By Zulfiqar Mannan
Promotion is a ubiquitous concept when it comes to the world of media. Films are promoted, theatre is publicized and music is mass-produced to the public. Our intrigue lies in the uniqueness of music production: what makes it not only difficult but also necessary. Artists brand themselves through paparazzi run-ins and SNL appearances,almost always being depicted in regards to the form or direction their music is heading. Just last week, the YFH did a piece on Lady Gaga’s growing fashion for the release of her October blockbuster, JOANNE, contrasting it to her fashion in previous years. It seems that her pink cowboy hat, ripped shorts and minimalist crop tops reflect the attitude of her newfound “rockstar” and “musician” image over her previous obsession with the concepts of fame, darkness, art and self-love. This shift brings to memory that of Taylor Swift, who strutted around the streets of New York City with a spectacularly city haircut, metro skirts and color blocking tops just months before her ‘unexpected’ shift to pop music in her now-classic fifth studio album, 1989.
Before the release of pop-album, 1989:
Before the release of country-pop album, RED:
Fashion seems so central to an artist’s image that it is almost needed to give an illusion of authenticity.

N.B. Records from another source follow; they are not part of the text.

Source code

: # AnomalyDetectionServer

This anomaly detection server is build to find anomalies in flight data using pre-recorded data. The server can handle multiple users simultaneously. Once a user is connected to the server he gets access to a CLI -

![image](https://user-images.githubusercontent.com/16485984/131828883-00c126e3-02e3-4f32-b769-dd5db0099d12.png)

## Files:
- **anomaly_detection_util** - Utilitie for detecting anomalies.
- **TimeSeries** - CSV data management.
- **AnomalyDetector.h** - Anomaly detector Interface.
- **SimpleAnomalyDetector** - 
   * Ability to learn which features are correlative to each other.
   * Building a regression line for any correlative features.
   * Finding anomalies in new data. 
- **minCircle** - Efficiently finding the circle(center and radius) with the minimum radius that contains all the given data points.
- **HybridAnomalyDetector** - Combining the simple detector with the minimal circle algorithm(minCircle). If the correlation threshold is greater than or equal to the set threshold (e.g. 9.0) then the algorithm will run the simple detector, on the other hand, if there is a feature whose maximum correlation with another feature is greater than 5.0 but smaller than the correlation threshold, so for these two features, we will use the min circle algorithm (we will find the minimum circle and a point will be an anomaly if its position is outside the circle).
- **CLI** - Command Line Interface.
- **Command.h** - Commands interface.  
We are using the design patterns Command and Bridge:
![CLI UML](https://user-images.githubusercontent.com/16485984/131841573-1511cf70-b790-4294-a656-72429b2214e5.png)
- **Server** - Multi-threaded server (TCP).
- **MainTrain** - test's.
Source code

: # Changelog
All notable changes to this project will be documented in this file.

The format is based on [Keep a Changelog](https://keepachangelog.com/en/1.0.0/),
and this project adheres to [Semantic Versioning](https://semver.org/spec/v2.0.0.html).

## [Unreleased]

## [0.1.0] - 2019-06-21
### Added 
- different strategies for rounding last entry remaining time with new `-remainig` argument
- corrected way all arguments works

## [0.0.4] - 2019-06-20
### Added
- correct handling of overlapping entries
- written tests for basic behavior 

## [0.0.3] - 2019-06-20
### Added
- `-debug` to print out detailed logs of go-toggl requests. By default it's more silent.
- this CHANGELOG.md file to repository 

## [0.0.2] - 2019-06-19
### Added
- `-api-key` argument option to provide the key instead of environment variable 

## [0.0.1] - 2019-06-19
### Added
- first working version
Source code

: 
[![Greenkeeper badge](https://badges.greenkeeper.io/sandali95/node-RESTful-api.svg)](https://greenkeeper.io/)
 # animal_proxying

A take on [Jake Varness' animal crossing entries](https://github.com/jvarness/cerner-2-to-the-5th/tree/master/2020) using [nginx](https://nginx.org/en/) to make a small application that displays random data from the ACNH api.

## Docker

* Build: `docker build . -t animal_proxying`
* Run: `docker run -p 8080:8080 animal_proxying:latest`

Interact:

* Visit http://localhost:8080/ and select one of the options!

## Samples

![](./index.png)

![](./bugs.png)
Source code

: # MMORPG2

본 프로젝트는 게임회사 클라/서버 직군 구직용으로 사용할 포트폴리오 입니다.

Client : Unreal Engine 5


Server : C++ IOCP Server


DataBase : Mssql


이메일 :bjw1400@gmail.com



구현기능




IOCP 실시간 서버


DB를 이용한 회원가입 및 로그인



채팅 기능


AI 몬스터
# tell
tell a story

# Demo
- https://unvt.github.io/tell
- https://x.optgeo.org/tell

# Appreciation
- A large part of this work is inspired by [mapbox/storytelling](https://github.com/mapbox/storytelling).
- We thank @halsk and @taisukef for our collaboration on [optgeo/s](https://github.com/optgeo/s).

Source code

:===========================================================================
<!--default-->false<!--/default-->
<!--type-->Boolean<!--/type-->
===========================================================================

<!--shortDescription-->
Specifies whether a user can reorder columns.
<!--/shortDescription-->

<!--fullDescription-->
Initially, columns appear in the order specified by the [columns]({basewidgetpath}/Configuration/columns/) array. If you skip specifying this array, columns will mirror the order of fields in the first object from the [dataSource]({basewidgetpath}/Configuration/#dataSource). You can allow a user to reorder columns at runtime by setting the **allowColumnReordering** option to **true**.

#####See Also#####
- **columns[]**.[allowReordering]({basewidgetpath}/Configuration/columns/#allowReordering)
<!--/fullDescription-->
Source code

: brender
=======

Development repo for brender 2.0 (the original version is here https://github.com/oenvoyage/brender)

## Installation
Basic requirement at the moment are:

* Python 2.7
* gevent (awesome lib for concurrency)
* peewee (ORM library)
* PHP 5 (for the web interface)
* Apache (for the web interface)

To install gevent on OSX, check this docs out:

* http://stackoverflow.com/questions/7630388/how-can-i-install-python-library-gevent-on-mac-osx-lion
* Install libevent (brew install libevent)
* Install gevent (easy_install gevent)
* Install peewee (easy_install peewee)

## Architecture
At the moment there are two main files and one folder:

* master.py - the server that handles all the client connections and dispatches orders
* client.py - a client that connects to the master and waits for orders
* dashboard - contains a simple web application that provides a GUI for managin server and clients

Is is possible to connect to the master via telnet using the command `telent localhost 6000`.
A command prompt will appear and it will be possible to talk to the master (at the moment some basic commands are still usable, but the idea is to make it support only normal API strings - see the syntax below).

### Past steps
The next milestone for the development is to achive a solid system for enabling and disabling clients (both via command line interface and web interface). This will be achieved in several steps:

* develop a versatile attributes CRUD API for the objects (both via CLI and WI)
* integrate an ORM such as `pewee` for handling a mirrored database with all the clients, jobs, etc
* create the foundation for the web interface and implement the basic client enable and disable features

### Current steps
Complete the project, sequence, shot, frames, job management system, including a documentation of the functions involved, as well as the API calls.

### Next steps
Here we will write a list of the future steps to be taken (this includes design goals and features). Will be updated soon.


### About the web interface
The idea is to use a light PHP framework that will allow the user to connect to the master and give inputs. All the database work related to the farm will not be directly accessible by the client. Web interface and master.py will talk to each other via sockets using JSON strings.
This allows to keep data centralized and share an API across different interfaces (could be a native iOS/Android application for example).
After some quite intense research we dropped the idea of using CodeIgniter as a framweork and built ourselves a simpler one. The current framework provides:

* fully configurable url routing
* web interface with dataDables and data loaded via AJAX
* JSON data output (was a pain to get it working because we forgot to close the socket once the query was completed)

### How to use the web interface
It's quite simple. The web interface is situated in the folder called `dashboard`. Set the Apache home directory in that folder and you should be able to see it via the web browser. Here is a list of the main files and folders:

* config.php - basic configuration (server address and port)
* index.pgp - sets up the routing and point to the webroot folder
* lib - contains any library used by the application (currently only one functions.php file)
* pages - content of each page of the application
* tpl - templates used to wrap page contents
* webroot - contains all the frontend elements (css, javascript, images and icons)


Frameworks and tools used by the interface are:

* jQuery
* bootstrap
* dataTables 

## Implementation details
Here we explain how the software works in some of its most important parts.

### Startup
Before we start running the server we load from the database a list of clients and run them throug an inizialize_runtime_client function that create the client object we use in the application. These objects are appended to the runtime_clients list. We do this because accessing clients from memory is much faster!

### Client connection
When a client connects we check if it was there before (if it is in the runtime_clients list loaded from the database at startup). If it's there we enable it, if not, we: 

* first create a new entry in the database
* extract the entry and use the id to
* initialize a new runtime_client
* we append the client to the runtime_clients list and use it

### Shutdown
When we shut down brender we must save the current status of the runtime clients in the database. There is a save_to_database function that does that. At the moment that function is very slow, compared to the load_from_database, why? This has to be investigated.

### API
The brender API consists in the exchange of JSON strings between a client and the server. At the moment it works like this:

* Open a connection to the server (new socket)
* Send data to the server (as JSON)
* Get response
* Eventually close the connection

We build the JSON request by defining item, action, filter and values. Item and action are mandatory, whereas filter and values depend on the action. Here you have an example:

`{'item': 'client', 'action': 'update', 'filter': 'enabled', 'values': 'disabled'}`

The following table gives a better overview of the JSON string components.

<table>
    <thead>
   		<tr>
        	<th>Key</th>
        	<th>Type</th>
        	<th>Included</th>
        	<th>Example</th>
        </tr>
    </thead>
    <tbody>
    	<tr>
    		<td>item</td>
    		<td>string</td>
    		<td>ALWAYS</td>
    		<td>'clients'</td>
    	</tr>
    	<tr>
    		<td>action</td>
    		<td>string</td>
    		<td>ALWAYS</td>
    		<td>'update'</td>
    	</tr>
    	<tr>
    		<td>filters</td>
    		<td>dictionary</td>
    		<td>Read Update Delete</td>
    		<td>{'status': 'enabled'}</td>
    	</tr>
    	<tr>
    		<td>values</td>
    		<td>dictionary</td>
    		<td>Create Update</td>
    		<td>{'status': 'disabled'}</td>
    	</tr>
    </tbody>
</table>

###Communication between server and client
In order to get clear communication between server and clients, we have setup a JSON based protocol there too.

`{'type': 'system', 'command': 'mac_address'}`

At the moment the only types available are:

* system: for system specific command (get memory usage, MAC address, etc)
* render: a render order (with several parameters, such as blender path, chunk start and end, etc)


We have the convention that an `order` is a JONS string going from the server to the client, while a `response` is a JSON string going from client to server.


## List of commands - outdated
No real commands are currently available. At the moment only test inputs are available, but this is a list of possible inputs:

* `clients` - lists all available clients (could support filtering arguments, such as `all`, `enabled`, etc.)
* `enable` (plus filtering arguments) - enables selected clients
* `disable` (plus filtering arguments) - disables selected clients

Who would believe that country superstar Taylor Swift sung to stadium-pumping synths instead of to ukuleles if they didn’t see her move to NYC and transform into the city girl that she is today??
Photoshoot for 1989:
Photoshoot for RED:
The same goes for artists like Nicki Minaj, Beyoncé or even Adele, whose entire personas rest on the idea of music over gimmicks. Minaj switches from the crazy to the simple, the elegant and the classy to detach her music from easy-to-consume pop-rap. Beyoncé changed from a simple girl in jeans to a black latex power-woman to an aged queen in a succession of albums – her wavy hair even evolving into dreads for the black rights anthem, Formation. Adele has matured even though her music has seemed somewhat consistent. , The intended transformation took shape as the singer evolved into a more and more confident woman, no longer the girl with untidy bangs in 2007. It remains, however, that a lot of this image-related promotion takes center-stage only when it comes to the music made by women. Sure, there have been exhibitonists like David Bowie, Freddie Mercury or Michael Jackson. But their images seemed to span their whole careers, not evolving over time. Maroon 5 does not have to change their style to go along with a new sound. Bruno Mars can don the same cowboy hat. The Chainsmokers do not need a style guide (a blatant blasphemy in itself: boys, dress better!). If male pop stars like Justin Bieber, Sam Smith or Ed Sheeran don’t sync their music with fashion, what does that mean for the role of fashion when it comes to music?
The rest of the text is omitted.